Light shimmering on the water around the headland

There is something decidedly understandable about how the UK landscape has influence generations of British poets. The dramatic scenery that typifies the coastal regions of the British Isles and the tranquil nature of the countryside has spurred on hundreds, if not thousands, of creative minds to produce some of the most defining work over the past centuries. With William Shakespeare’s 450th birthday coming up in April, there is a real literary and poetic feel to taking a UK break and exploring some of the areas that have inspired so many great poets.

From Burns to Wordsworth, the peaceful Lake District to the roaring waves off the Scottish coast, here are 5 poetry themed holidays to experience this year.

Dorset (Thomas Hardy) – The Victorian poet and novelist is perhaps more celebrated now than he ever was in his lifetime. A Dorset native (he was born in the picturesque village of Stinsford), Hardy produced a mountain of work focusing on the social constraints of the Victorian Age and is among the most well-known of 19th and early 20th century poets.

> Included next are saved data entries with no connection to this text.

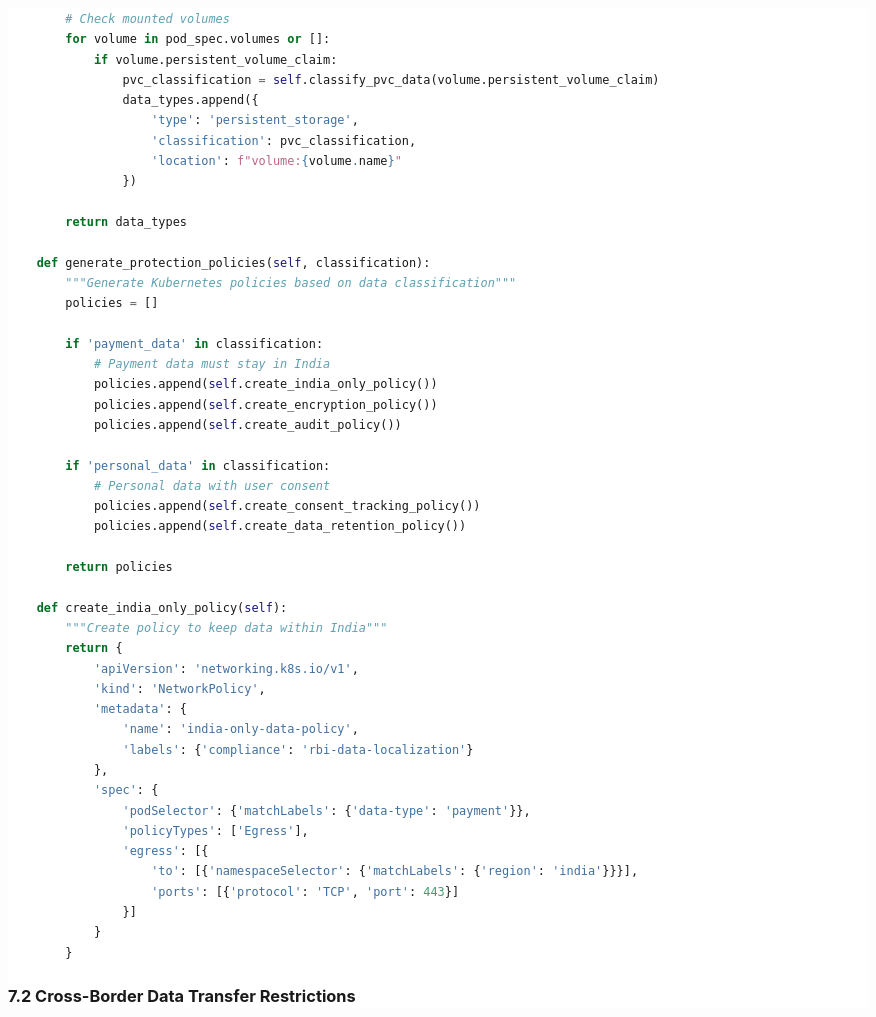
 ```python
        # Check mounted volumes
        for volume in pod_spec.volumes or []:
            if volume.persistent_volume_claim:
                pvc_classification = self.classify_pvc_data(volume.persistent_volume_claim)
                data_types.append({
                    'type': 'persistent_storage',
                    'classification': pvc_classification,
                    'location': f"volume:{volume.name}"
                })
        
        return data_types
    
    def generate_protection_policies(self, classification):
        """Generate Kubernetes policies based on data classification"""
        policies = []
        
        if 'payment_data' in classification:
            # Payment data must stay in India
            policies.append(self.create_india_only_policy())
            policies.append(self.create_encryption_policy())
            policies.append(self.create_audit_policy())
        
        if 'personal_data' in classification:
            # Personal data with user consent
            policies.append(self.create_consent_tracking_policy())
            policies.append(self.create_data_retention_policy())
        
        return policies
    
    def create_india_only_policy(self):
        """Create policy to keep data within India"""
        return {
            'apiVersion': 'networking.k8s.io/v1',
            'kind': 'NetworkPolicy',
            'metadata': {
                'name': 'india-only-data-policy',
                'labels': {'compliance': 'rbi-data-localization'}
            },
            'spec': {
                'podSelector': {'matchLabels': {'data-type': 'payment'}},
                'policyTypes': ['Egress'],
                'egress': [{
                    'to': [{'namespaceSelector': {'matchLabels': {'region': 'india'}}}],
                    'ports': [{'protocol': 'TCP', 'port': 443}]
                }]
            }
        }
```

### 7.2 Cross-Border Data Transfer Restrictions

Hardy incorporated rural life into his poetry (The Darkling Thrush for instance) and visitors to Dorset can see a way of life and a landscape that influenced the author of the highly controversial novel ‘Jude the Obscure’ as it has not changed in centuries. A tour of Thomas Hardy’s Dorset takes in his birthplace; places that inspired his novels and poems and served as locations in his works; and the site of his grave in Stinsford parish church. A must for any fan of Hardy or, indeed, poetry before the First World War.

Herefordshire (Elizabeth Barrett-Browning)

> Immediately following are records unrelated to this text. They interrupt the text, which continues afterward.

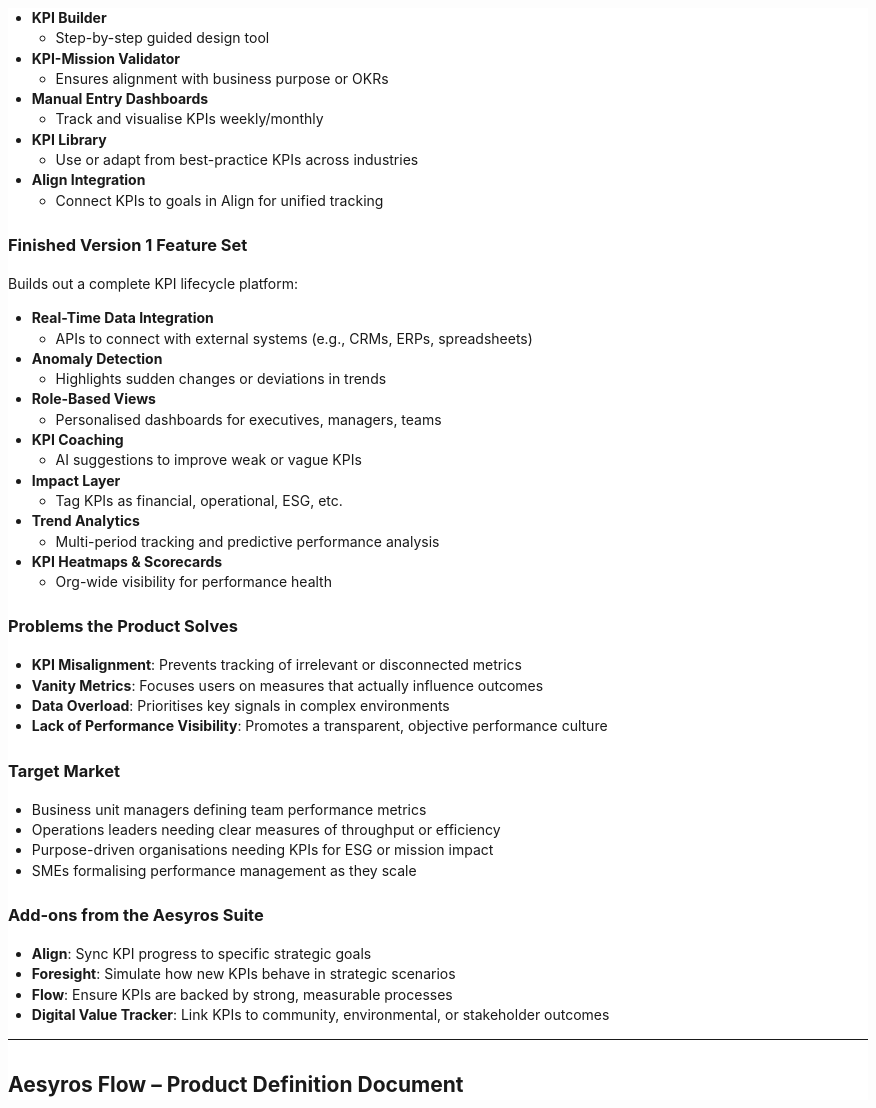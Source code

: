 * **KPI Builder**
  - Step-by-step guided design tool
* **KPI-Mission Validator**
  - Ensures alignment with business purpose or OKRs
* **Manual Entry Dashboards**
  - Track and visualise KPIs weekly/monthly
* **KPI Library**
  - Use or adapt from best-practice KPIs across industries
* **Align Integration**
  - Connect KPIs to goals in Align for unified tracking

### Finished Version 1 Feature Set
Builds out a complete KPI lifecycle platform:

* **Real-Time Data Integration**
  - APIs to connect with external systems (e.g., CRMs, ERPs, spreadsheets)
* **Anomaly Detection**
  - Highlights sudden changes or deviations in trends
* **Role-Based Views**
  - Personalised dashboards for executives, managers, teams
* **KPI Coaching**
  - AI suggestions to improve weak or vague KPIs
* **Impact Layer**
  - Tag KPIs as financial, operational, ESG, etc.
* **Trend Analytics**
  - Multi-period tracking and predictive performance analysis
* **KPI Heatmaps & Scorecards**
  - Org-wide visibility for performance health

### Problems the Product Solves
* **KPI Misalignment**: Prevents tracking of irrelevant or disconnected metrics
* **Vanity Metrics**: Focuses users on measures that actually influence outcomes
* **Data Overload**: Prioritises key signals in complex environments
* **Lack of Performance Visibility**: Promotes a transparent, objective performance culture

### Target Market
* Business unit managers defining team performance metrics
* Operations leaders needing clear measures of throughput or efficiency
* Purpose-driven organisations needing KPIs for ESG or mission impact
* SMEs formalising performance management as they scale

### Add-ons from the Aesyros Suite
* **Align**: Sync KPI progress to specific strategic goals
* **Foresight**: Simulate how new KPIs behave in strategic scenarios
* **Flow**: Ensure KPIs are backed by strong, measurable processes
* **Digital Value Tracker**: Link KPIs to community, environmental, or stakeholder outcomes

---

## Aesyros Flow – Product Definition Document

Another prominent Victorian era poet, Elizabeth Barrett-Browning is famous for penning Sonnet no.43 (How Do I Love Thee?) in 1845 and spent her childhood on a spacious estate in the Malvern Hills in Herefordshire. She went on to marry Robert Browning, famed for various plays and poems himself, and the two are among the most celebrated literary figures in the past 200 years.

The Herefordshire market town of Ledbury, where the childhood estate of Elizabeth Barrett-Browning was located, holds the UK’s biggest poetry festival in July every year and even over 150 years after her death, poetry is still very much a part of the local culture in this part of the West Midlands.

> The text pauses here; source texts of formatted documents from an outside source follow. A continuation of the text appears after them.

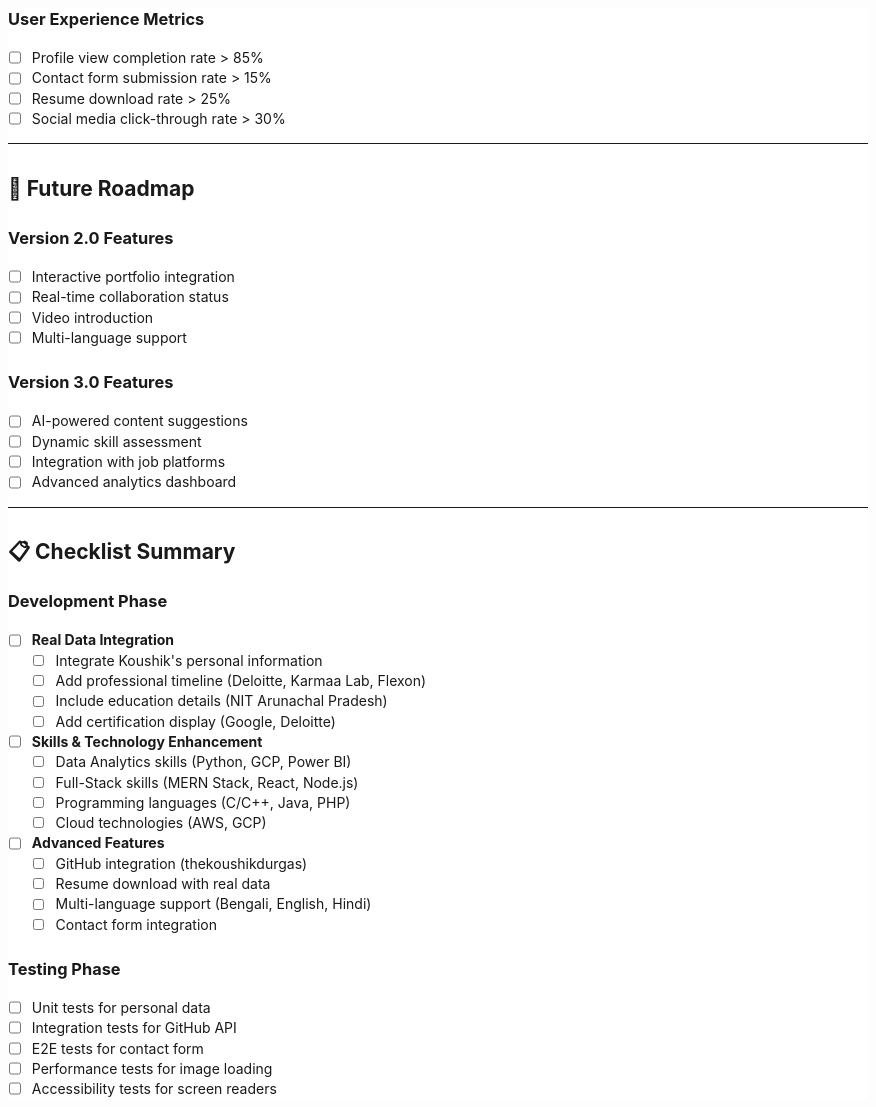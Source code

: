 ### User Experience Metrics
- [ ] Profile view completion rate > 85%
- [ ] Contact form submission rate > 15%
- [ ] Resume download rate > 25%
- [ ] Social media click-through rate > 30%

---

## 🚀 Future Roadmap

### Version 2.0 Features
- [ ] Interactive portfolio integration
- [ ] Real-time collaboration status
- [ ] Video introduction
- [ ] Multi-language support

### Version 3.0 Features
- [ ] AI-powered content suggestions
- [ ] Dynamic skill assessment
- [ ] Integration with job platforms
- [ ] Advanced analytics dashboard

---

## 📋 Checklist Summary

### Development Phase
- [ ] **Real Data Integration**
  - [ ] Integrate Koushik's personal information
  - [ ] Add professional timeline (Deloitte, Karmaa Lab, Flexon)
  - [ ] Include education details (NIT Arunachal Pradesh)
  - [ ] Add certification display (Google, Deloitte)

- [ ] **Skills & Technology Enhancement**
  - [ ] Data Analytics skills (Python, GCP, Power BI)
  - [ ] Full-Stack skills (MERN Stack, React, Node.js)
  - [ ] Programming languages (C/C++, Java, PHP)
  - [ ] Cloud technologies (AWS, GCP)

- [ ] **Advanced Features**
  - [ ] GitHub integration (thekoushikdurgas)
  - [ ] Resume download with real data
  - [ ] Multi-language support (Bengali, English, Hindi)
  - [ ] Contact form integration

### Testing Phase
- [ ] Unit tests for personal data
- [ ] Integration tests for GitHub API
- [ ] E2E tests for contact form
- [ ] Performance tests for image loading
- [ ] Accessibility tests for screen readers
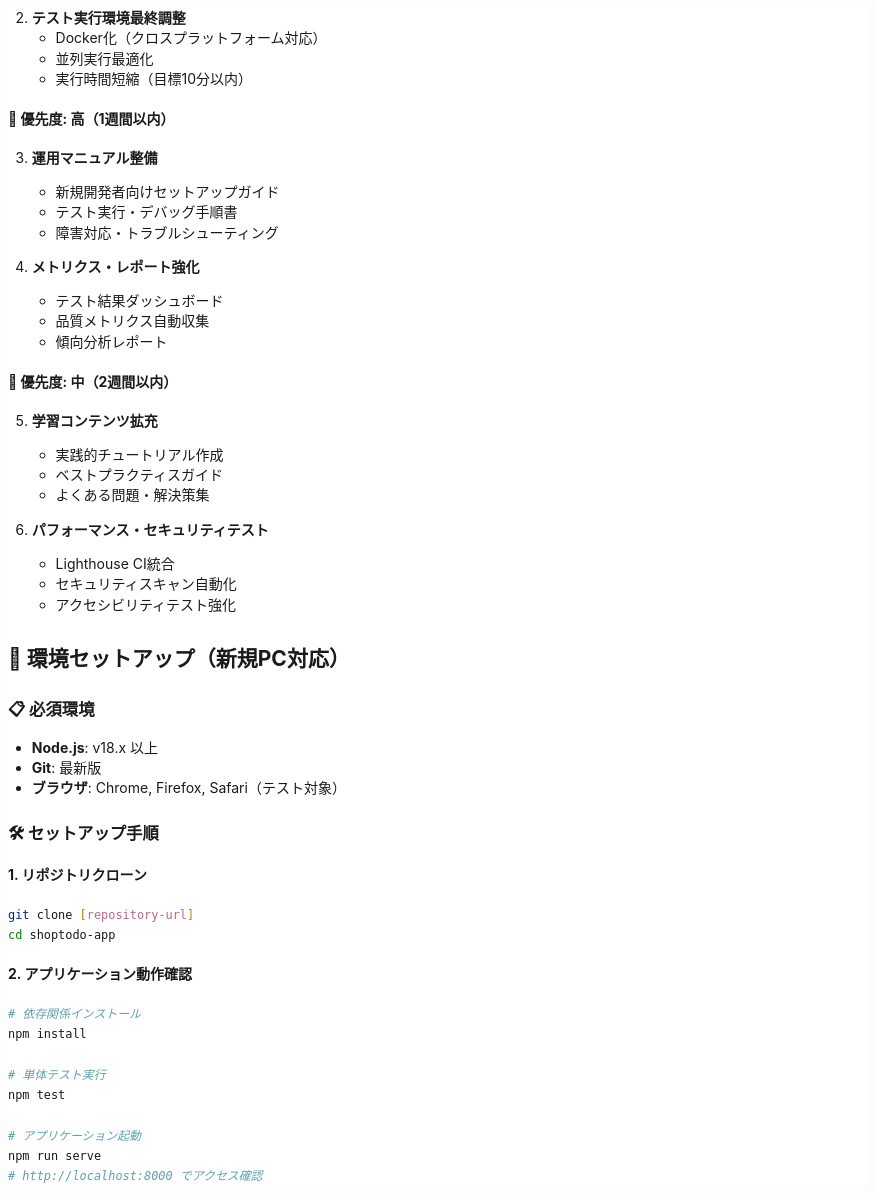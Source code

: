 2. **テスト実行環境最終調整**
   - Docker化（クロスプラットフォーム対応）
   - 並列実行最適化
   - 実行時間短縮（目標10分以内）

#### 🎯 優先度: 高（1週間以内）
3. **運用マニュアル整備**
   - 新規開発者向けセットアップガイド
   - テスト実行・デバッグ手順書
   - 障害対応・トラブルシューティング

4. **メトリクス・レポート強化**
   - テスト結果ダッシュボード
   - 品質メトリクス自動収集
   - 傾向分析レポート

#### 🎯 優先度: 中（2週間以内）
5. **学習コンテンツ拡充**
   - 実践的チュートリアル作成
   - ベストプラクティスガイド
   - よくある問題・解決策集

6. **パフォーマンス・セキュリティテスト**
   - Lighthouse CI統合
   - セキュリティスキャン自動化
   - アクセシビリティテスト強化

## 🚀 環境セットアップ（新規PC対応）

### 📋 必須環境
- **Node.js**: v18.x 以上
- **Git**: 最新版
- **ブラウザ**: Chrome, Firefox, Safari（テスト対象）

### 🛠️ セットアップ手順

#### 1. リポジトリクローン
```bash
git clone [repository-url]
cd shoptodo-app
```

#### 2. アプリケーション動作確認
```bash
# 依存関係インストール
npm install

# 単体テスト実行
npm test

# アプリケーション起動
npm run serve
# http://localhost:8000 でアクセス確認
```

Devon (Sir Walter Raleigh)

As one of the most colourful figures in English history, Sir Walter Raleigh is a great starting point in exploring Devon on the south coast of England. The poet’s (also spy, politician, aristocrat and any number of other occupations he held in the 16th and 17th centuries) most famous work, The Nymph’s Reply to the Shepherd, gives a glimpse into his character and he is equally well-known for popularising tobacco in England (the small port town of Bideford is where the first shipment landed).

Visitors to the county can see his birthplace and the place of his arrest, Exeter Inn in Ashburton. The poet (and jack of all trades it seems) got on the wrong side of James I and was sent to the Tower of London and beheaded for treason in 1681.

Dumfries and Galloway (Robert Burns)

Popularised by a series of literary significant works such as A Red, Red Rose and Auld Lang Syne, the Scot is probably the most famous poet on this list. Rabbie Burns grew up in Dumfries and Galloway and was one of the leading figures in the British Romantic movement that defined the late 18th century.

The captivating windswept coastline undoubtedly had an effect on Burns and his poetry, and visitors can explore a museum built around the cottage of his birthplace in Alloway, just south of Ayr on the south-west coast of Scotland. Enjoy a drink in The Globe Inn, Burns’ local where he was fond of a dram or two, and the Robert Burns House (where he spent his final years) is located in Dumfries itself. Also, the Writers Museum which is in Edinburgh hosts a permanent collection of his poems.

Lake District (William Wordsworth)

Another defining figure of the Romantic Movement, Wordsworth’s poem Dafodills is one of the most popular pieces of poetry in the past few centuries. Visitors to Cumbria can experience his family home at Rydal Mount in Ambleside, as well as Dove Cottage in Grasmere where he lived with his sister.

There is also a Wordsworth Museum next door to the cottage and if you visit the area with its old England feel, enchanting scenery, quaint villages and tranquility, you can see where his inspiration often came from.

The UK has been a prominent breeding ground for poets and literary figures for centuries. With self-catering cottages spread out in many of the areas of poetry significance, you can explore and walk in the footsteps of some of the most famous names to ever pick up a pen.